Of course the image of China’s rural financial institutions has been tarnished by the major banking scandal in Henan recently…but the stated objective is similar.
Would-be engineering students at UMPI have the option of a “1+3” program where they do their first year in Presque Isle and then transfer to the UMaine flagship campus downstate in Orono for the next three years.
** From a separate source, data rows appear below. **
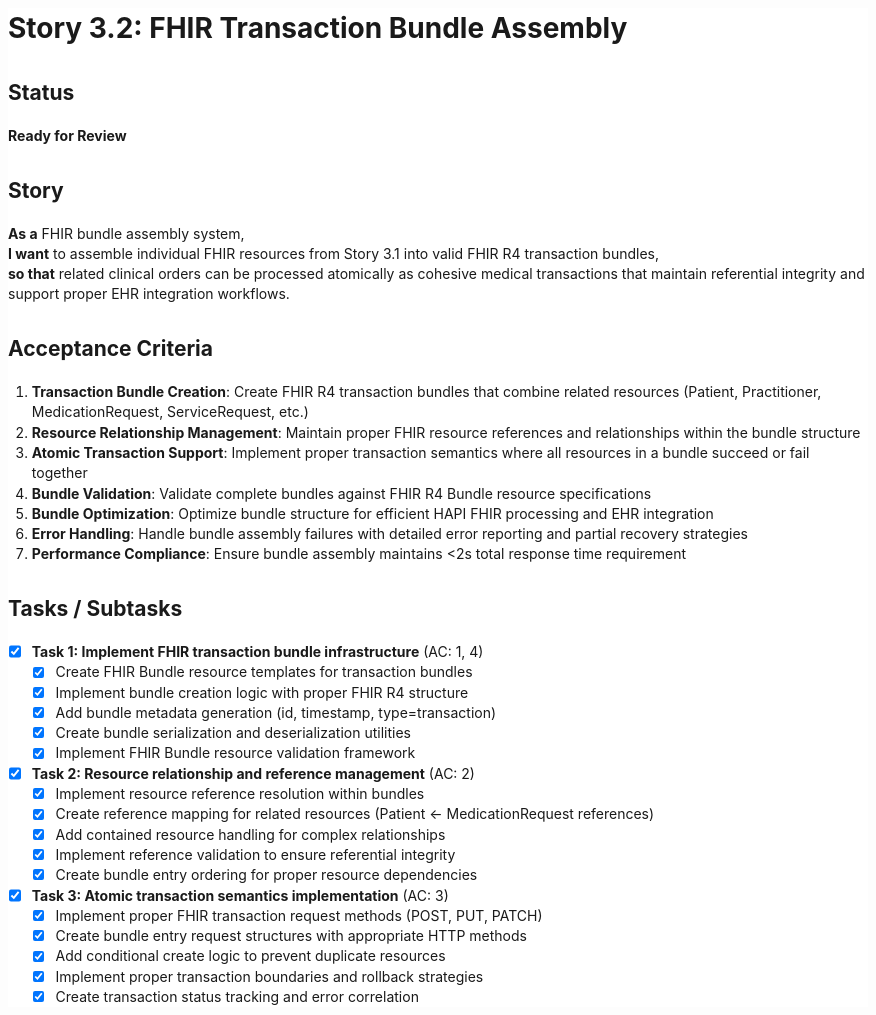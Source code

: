 # Story 3.2: FHIR Transaction Bundle Assembly

## Status
**Ready for Review**

## Story
**As a** FHIR bundle assembly system,  
**I want** to assemble individual FHIR resources from Story 3.1 into valid FHIR R4 transaction bundles,  
**so that** related clinical orders can be processed atomically as cohesive medical transactions that maintain referential integrity and support proper EHR integration workflows.

## Acceptance Criteria

1. **Transaction Bundle Creation**: Create FHIR R4 transaction bundles that combine related resources (Patient, Practitioner, MedicationRequest, ServiceRequest, etc.)
2. **Resource Relationship Management**: Maintain proper FHIR resource references and relationships within the bundle structure
3. **Atomic Transaction Support**: Implement proper transaction semantics where all resources in a bundle succeed or fail together
4. **Bundle Validation**: Validate complete bundles against FHIR R4 Bundle resource specifications
5. **Bundle Optimization**: Optimize bundle structure for efficient HAPI FHIR processing and EHR integration
6. **Error Handling**: Handle bundle assembly failures with detailed error reporting and partial recovery strategies
7. **Performance Compliance**: Ensure bundle assembly maintains <2s total response time requirement

## Tasks / Subtasks

- [x] **Task 1: Implement FHIR transaction bundle infrastructure** (AC: 1, 4)
  - [x] Create FHIR Bundle resource templates for transaction bundles
  - [x] Implement bundle creation logic with proper FHIR R4 structure
  - [x] Add bundle metadata generation (id, timestamp, type=transaction)
  - [x] Create bundle serialization and deserialization utilities
  - [x] Implement FHIR Bundle resource validation framework

- [x] **Task 2: Resource relationship and reference management** (AC: 2)
  - [x] Implement resource reference resolution within bundles
  - [x] Create reference mapping for related resources (Patient ← MedicationRequest references)
  - [x] Add contained resource handling for complex relationships
  - [x] Implement reference validation to ensure referential integrity
  - [x] Create bundle entry ordering for proper resource dependencies

- [x] **Task 3: Atomic transaction semantics implementation** (AC: 3)
  - [x] Implement proper FHIR transaction request methods (POST, PUT, PATCH)
  - [x] Create bundle entry request structures with appropriate HTTP methods
  - [x] Add conditional create logic to prevent duplicate resources
  - [x] Implement proper transaction boundaries and rollback strategies
  - [x] Create transaction status tracking and error correlation
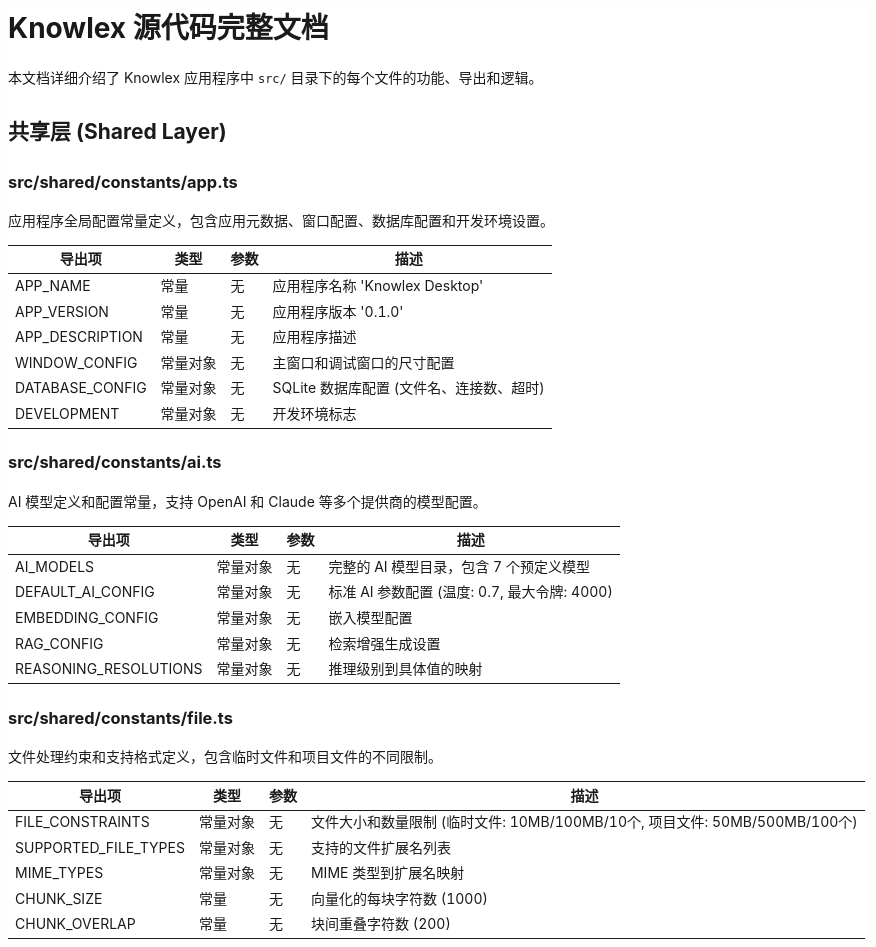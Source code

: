 # Knowlex 源代码完整文档

本文档详细介绍了 Knowlex 应用程序中 `src/` 目录下的每个文件的功能、导出和逻辑。

## 共享层 (Shared Layer)

### src/shared/constants/app.ts
应用程序全局配置常量定义，包含应用元数据、窗口配置、数据库配置和开发环境设置。

| 导出项 | 类型 | 参数 | 描述 |
|--------|------|------|------|
| APP_NAME | 常量 | 无 | 应用程序名称 'Knowlex Desktop' |
| APP_VERSION | 常量 | 无 | 应用程序版本 '0.1.0' |
| APP_DESCRIPTION | 常量 | 无 | 应用程序描述 |
| WINDOW_CONFIG | 常量对象 | 无 | 主窗口和调试窗口的尺寸配置 |
| DATABASE_CONFIG | 常量对象 | 无 | SQLite 数据库配置 (文件名、连接数、超时) |
| DEVELOPMENT | 常量对象 | 无 | 开发环境标志 |

### src/shared/constants/ai.ts
AI 模型定义和配置常量，支持 OpenAI 和 Claude 等多个提供商的模型配置。

| 导出项 | 类型 | 参数 | 描述 |
|--------|------|------|------|
| AI_MODELS | 常量对象 | 无 | 完整的 AI 模型目录，包含 7 个预定义模型 |
| DEFAULT_AI_CONFIG | 常量对象 | 无 | 标准 AI 参数配置 (温度: 0.7, 最大令牌: 4000) |
| EMBEDDING_CONFIG | 常量对象 | 无 | 嵌入模型配置 |
| RAG_CONFIG | 常量对象 | 无 | 检索增强生成设置 |
| REASONING_RESOLUTIONS | 常量对象 | 无 | 推理级别到具体值的映射 |

### src/shared/constants/file.ts
文件处理约束和支持格式定义，包含临时文件和项目文件的不同限制。

| 导出项 | 类型 | 参数 | 描述 |
|--------|------|------|------|
| FILE_CONSTRAINTS | 常量对象 | 无 | 文件大小和数量限制 (临时文件: 10MB/100MB/10个, 项目文件: 50MB/500MB/100个) |
| SUPPORTED_FILE_TYPES | 常量对象 | 无 | 支持的文件扩展名列表 |
| MIME_TYPES | 常量对象 | 无 | MIME 类型到扩展名映射 |
| CHUNK_SIZE | 常量 | 无 | 向量化的每块字符数 (1000) |
| CHUNK_OVERLAP | 常量 | 无 | 块间重叠字符数 (200) |
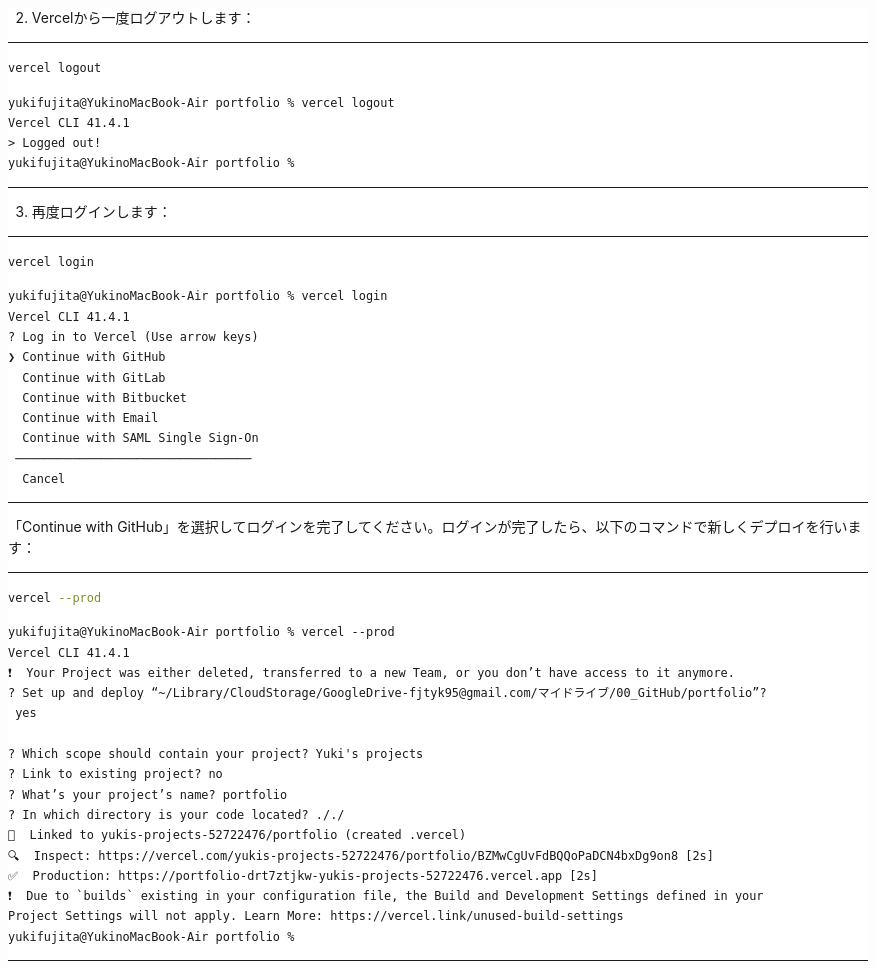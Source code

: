 
2. Vercelから一度ログアウトします：

---

```bash
vercel logout
```

```
yukifujita@YukinoMacBook-Air portfolio % vercel logout
Vercel CLI 41.4.1
> Logged out!
yukifujita@YukinoMacBook-Air portfolio %
```

---

3. 再度ログインします：

---

```bash
vercel login
```

```
yukifujita@YukinoMacBook-Air portfolio % vercel login
Vercel CLI 41.4.1
? Log in to Vercel (Use arrow keys)
❯ Continue with GitHub
  Continue with GitLab
  Continue with Bitbucket
  Continue with Email
  Continue with SAML Single Sign-On
 ─────────────────────────────────
  Cancel
```

---

「Continue with GitHub」を選択してログインを完了してください。ログインが完了したら、以下のコマンドで新しくデプロイを行います：

---

```bash
vercel --prod
```

```
yukifujita@YukinoMacBook-Air portfolio % vercel --prod
Vercel CLI 41.4.1
❗️  Your Project was either deleted, transferred to a new Team, or you don’t have access to it anymore.
? Set up and deploy “~/Library/CloudStorage/GoogleDrive-fjtyk95@gmail.com/マイドライブ/00_GitHub/portfolio”?
 yes

? Which scope should contain your project? Yuki's projects
? Link to existing project? no
? What’s your project’s name? portfolio
? In which directory is your code located? ././
🔗  Linked to yukis-projects-52722476/portfolio (created .vercel)
🔍  Inspect: https://vercel.com/yukis-projects-52722476/portfolio/BZMwCgUvFdBQQoPaDCN4bxDg9on8 [2s]
✅  Production: https://portfolio-drt7ztjkw-yukis-projects-52722476.vercel.app [2s]
❗️  Due to `builds` existing in your configuration file, the Build and Development Settings defined in your 
Project Settings will not apply. Learn More: https://vercel.link/unused-build-settings
yukifujita@YukinoMacBook-Air portfolio %
```

---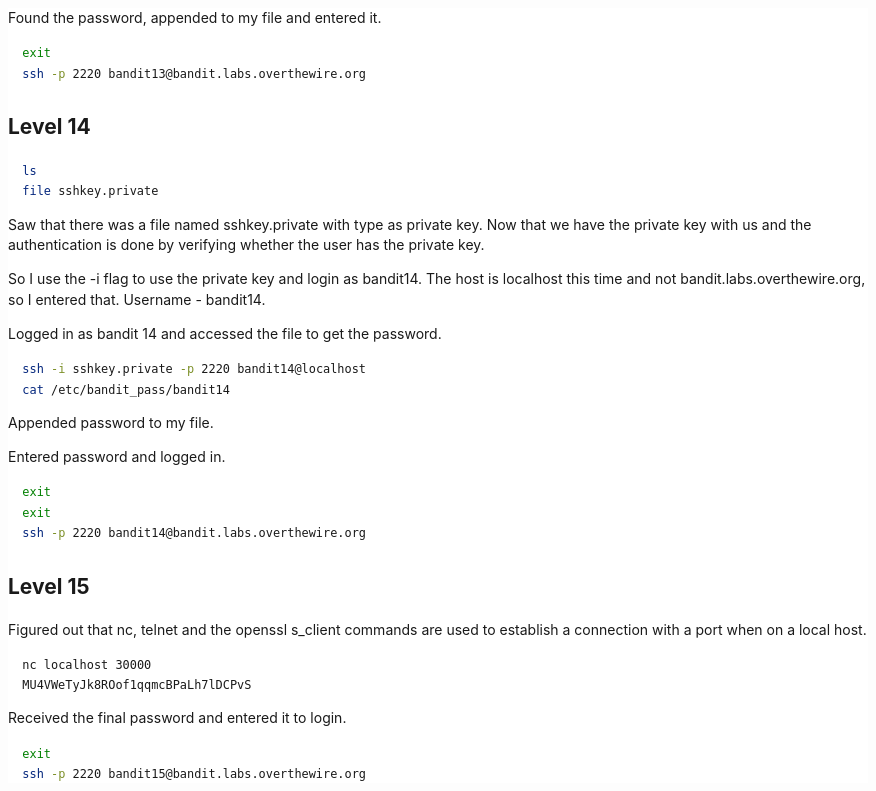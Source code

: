 Found the password, appended to my file and entered it.  

```bash
  exit
  ssh -p 2220 bandit13@bandit.labs.overthewire.org
```

## Level 14

```bash
  ls
  file sshkey.private
```
Saw that there was a file named sshkey.private with type as private key. Now that we have the private key with us and the authentication is done by verifying whether the user has the private key.

So I use the -i flag to use the private key and login as bandit14. The host is localhost this time and not bandit.labs.overthewire.org, so I entered that. Username - bandit14.

Logged in as bandit 14 and accessed the file to get the password.
```bash
  ssh -i sshkey.private -p 2220 bandit14@localhost
  cat /etc/bandit_pass/bandit14
```
Appended password to my file.

Entered password and logged in.

```bash
  exit
  exit
  ssh -p 2220 bandit14@bandit.labs.overthewire.org
```
## Level 15

Figured out that nc, telnet and the openssl s_client commands are used to establish a connection with a port when on a local host.

```bash
  nc localhost 30000
  MU4VWeTyJk8ROof1qqmcBPaLh7lDCPvS
```

Received the final password and entered it to login.

```bash
  exit
  ssh -p 2220 bandit15@bandit.labs.overthewire.org
```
Very interesting David! Of course, the situation is very similar in rural Québec, or New Brunswick for that matter. Small towns and villages barely survive, and not every place can be a tourist attraction. So, pretty much the same as in China. On the other hand, in China they are still very busy building infrastructure such as highways and railways that help bring more tourists, and other businesses as well. First time I went to the Garze county in west Sichuan, it was almost three days of driving from Chengdu to get there. Then they finished the highway from Ya'an to Kangding, and if you leave in the morning from Chengdu, you are there before dinner. I also recently visited the Ruoergai area, north west of Sichuan, a (beautiful) high altitude plateau between Jiuzhaigou and Chengdu. I saw that they are building a railway, so there should be a high speed train within a couple of years. Not a chance, of course, that there would be a high speed train taking tourists from Boston or New York to the north of Maine! Also, it would still be difficult to attract enough tourists to make even a small town thrive, whereas China has a 1.4B basin of potential tourists. But right now, however, the internal tourism industry in China is in the doldrums. Even a normally hyper-busy place like Jiuzhaigou is "relatively" quiet (which just makes it pleasant enough to visit....). There were also plenty of tourists along the Ruoergai plateau, and locals offering horse riding all along the road. Yet for them, it is just supplementary income. Most families have a horde of yaks, 100 or more, that gives them enough of a basic income. I met a family where the husband went to work in the small town nearby, while the mother and grandmother took care of the yaks (I have some beautiful pictures). It is interesting that the government does not allow other types of agriculture to use that land, since that would destroy the unique and fragile ecology of the place, and the traditional way of life. I visited the yak research center, and it was quite a bit off the central road and not in the flat area but by the mountain side, for the reason that the government would not take good land from anyone. There, they were busy trying to breed better varieties of yaks, like mixing traditional yaks and angus beef. So all in all, the area, although remote, is quite dynamic. They are definitely not just sitting on their ass and hoping things will improve.